Look below for the line holding "- Click any product card" and the line holding "- Test on desktop size (> 1024px)". Transcribe exactly those lines and all lines between them, nothing more.

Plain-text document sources
--- --- ---
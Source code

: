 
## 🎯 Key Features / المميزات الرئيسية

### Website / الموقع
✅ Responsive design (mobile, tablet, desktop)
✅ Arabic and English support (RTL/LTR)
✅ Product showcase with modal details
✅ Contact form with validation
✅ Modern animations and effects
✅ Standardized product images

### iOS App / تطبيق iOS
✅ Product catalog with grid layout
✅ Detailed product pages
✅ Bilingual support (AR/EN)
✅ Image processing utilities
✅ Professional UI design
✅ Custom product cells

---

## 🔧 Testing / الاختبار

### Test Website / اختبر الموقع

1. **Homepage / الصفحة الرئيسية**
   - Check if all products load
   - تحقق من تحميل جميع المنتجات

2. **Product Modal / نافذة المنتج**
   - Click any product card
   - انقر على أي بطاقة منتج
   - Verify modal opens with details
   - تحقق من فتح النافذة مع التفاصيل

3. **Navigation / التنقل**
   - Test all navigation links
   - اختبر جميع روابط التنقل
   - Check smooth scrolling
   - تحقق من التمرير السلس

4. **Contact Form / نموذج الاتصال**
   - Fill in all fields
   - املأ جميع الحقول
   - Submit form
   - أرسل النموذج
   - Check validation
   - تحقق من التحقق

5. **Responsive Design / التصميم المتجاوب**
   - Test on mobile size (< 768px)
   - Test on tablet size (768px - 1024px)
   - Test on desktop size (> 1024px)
--- --- ---
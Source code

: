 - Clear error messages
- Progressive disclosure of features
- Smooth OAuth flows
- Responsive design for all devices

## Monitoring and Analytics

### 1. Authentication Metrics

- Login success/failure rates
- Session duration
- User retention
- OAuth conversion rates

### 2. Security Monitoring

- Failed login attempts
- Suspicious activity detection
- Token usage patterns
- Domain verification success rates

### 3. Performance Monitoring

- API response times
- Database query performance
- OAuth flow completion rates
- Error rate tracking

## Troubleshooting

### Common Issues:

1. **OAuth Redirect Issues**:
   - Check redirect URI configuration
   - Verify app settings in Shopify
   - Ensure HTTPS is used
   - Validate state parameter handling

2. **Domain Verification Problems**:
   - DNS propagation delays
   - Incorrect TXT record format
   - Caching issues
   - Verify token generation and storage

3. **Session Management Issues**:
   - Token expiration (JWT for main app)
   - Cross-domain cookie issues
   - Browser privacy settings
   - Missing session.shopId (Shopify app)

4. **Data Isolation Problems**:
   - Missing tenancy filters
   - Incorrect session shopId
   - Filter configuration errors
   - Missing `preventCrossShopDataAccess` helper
--- --- ---
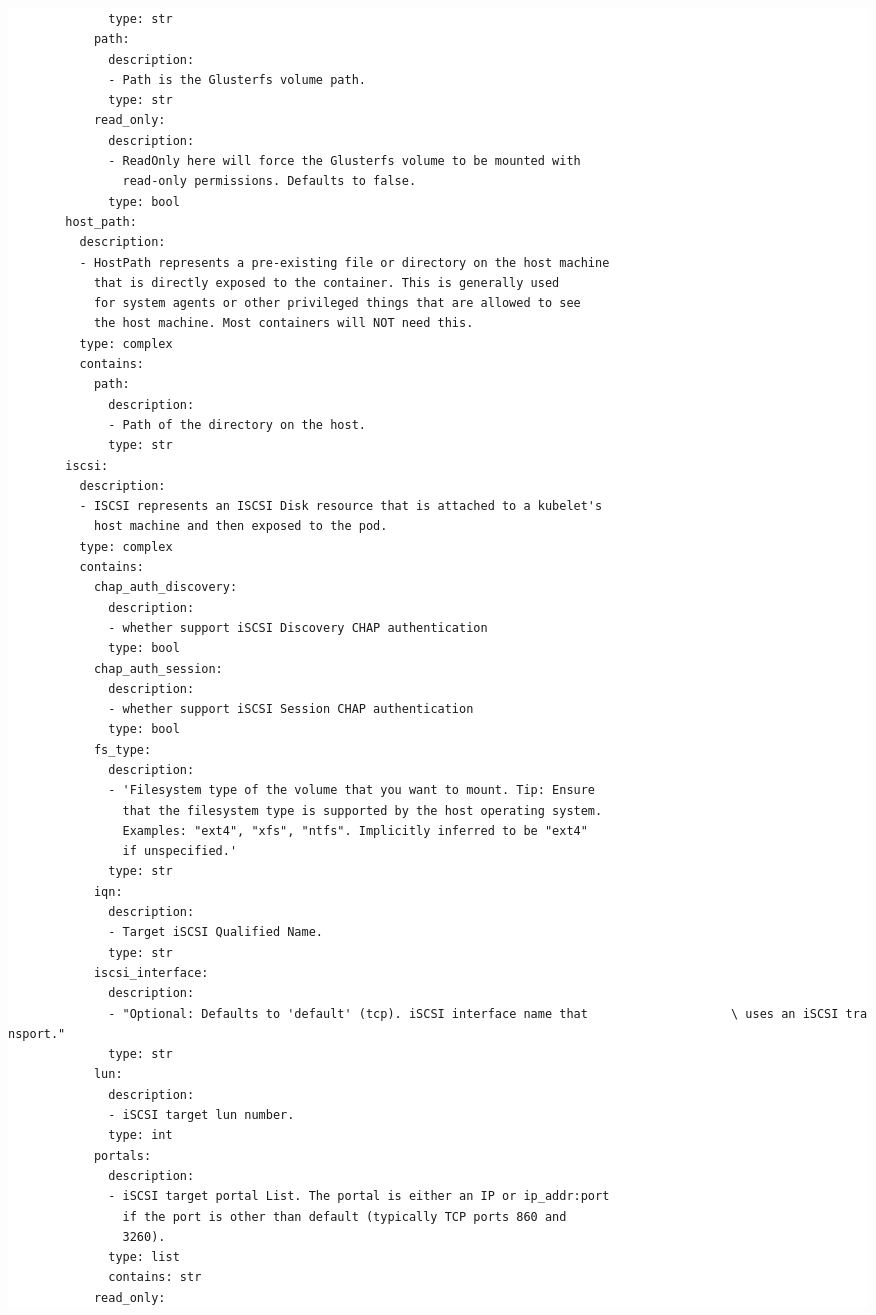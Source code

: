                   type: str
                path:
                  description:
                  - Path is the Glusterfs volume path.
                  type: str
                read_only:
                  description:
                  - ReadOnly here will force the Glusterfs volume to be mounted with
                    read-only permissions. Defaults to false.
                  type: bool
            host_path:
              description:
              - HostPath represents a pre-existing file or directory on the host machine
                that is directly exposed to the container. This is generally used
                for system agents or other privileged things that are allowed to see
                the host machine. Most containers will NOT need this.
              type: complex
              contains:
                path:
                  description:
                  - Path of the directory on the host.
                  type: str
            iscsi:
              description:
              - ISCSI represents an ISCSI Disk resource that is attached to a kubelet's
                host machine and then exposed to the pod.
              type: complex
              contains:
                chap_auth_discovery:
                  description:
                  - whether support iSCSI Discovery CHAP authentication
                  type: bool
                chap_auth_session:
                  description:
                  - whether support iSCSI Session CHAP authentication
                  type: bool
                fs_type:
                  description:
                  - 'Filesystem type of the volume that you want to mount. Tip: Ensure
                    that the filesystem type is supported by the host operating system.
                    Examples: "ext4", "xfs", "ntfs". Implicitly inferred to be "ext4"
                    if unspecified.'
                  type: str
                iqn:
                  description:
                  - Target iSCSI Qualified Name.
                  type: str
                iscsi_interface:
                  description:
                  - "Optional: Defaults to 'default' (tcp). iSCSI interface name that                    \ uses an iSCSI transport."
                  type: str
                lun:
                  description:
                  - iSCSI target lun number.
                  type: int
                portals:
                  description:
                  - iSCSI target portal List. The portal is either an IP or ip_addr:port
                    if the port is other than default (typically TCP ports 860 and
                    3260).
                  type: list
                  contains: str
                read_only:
--- --- ---
--- Output of the task ---
   - Click any product card
   - انقر على أي بطاقة منتج
   - Verify modal opens with details
   - تحقق من فتح النافذة مع التفاصيل

3. **Navigation / التنقل**
   - Test all navigation links
   - اختبر جميع روابط التنقل
   - Check smooth scrolling
   - تحقق من التمرير السلس

4. **Contact Form / نموذج الاتصال**
   - Fill in all fields
   - املأ جميع الحقول
   - Submit form
   - أرسل النموذج
   - Check validation
   - تحقق من التحقق

5. **Responsive Design / التصميم المتجاوب**
   - Test on mobile size (< 768px)
   - Test on tablet size (768px - 1024px)
   - Test on desktop size (> 1024px)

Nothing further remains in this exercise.